This section will describe the basic architecture of an on-premises data gateway and list the different components that communicate with each other to provide secure messaging between cloud-hosted services and on-premises resources.

When you install and configure your instance of an on-premises data gateway on a server, it creates a gateway that runs under NT SERVICEPBIEgwService. With initial On-premise data gateway Setup NT SERVICEPBIEgwService gets log-on-as-service rights on the server and uses port 443 for outbound communicate with other Azure services.

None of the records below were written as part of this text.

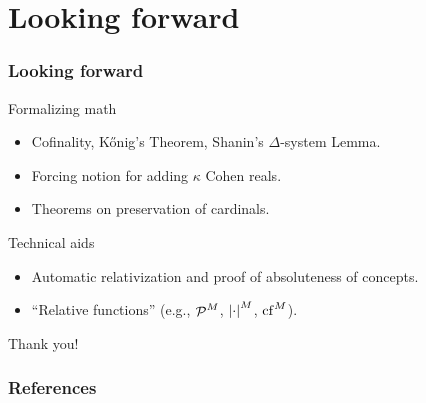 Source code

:\documentclass[english]{beamer}
\begin{document}

\section{Looking forward}

\begin{frame}
  \frametitle{Looking forward}
  \begin{block}{Formalizing math}
    \begin{itemize}
    \item Cofinality, K\H{o}nig's Theorem, Shanin's $\Delta$-system Lemma.
    \item Forcing notion for adding $\kappa$ Cohen reals.
    \item Theorems on preservation of cardinals.
    \end{itemize}
  \end{block}
  \pause
  \begin{block}{Technical aids}
    \begin{itemize}
    \item Automatic relativization and proof of absoluteness of concepts.
    \item ``Relative functions'' (e.g., $\P^M$, $\card{\cdot}^M$, $\cf^M$).
    \end{itemize}
  \end{block}
\end{frame}

\begin{frame}
  \begin{shadowblock}{}
    \begin{center}
      {\Huge Thank you!}
    \end{center}
  \end{shadowblock}
\end{frame}

\begin{frame}
  \frametitle{References}
  
  
\end{frame}
\end{document}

Under the hood, after the installation/configuration of an on-premises data gateway, it is registered with the gateway-cloud service hosted on Azure with Azure Service Bus. The architecture is described in the following diagram:

Let's now analyze what happens when queries and data flow through an on-premises data gateway:

1. When a query is created by the cloud service, the cloud service sends the query along with the encrypted credentials for the on-premises data source to the gateway to process.
2. The gateway cloud service will then look into the query and send the request to the Azure Service Bus queue.
3. The on-premises data gateway polls the Azure Service Bus queue for any new service requests.
4. The gateway then gets the query, decrypts the credentials, and connects to the systems with those credentials.

5. The gateway sends the message to the data source for execution.
6. The results are sent from the data source back to the gateway, and then on to the cloud service. The service then uses the results returned from the on-premises data gateway.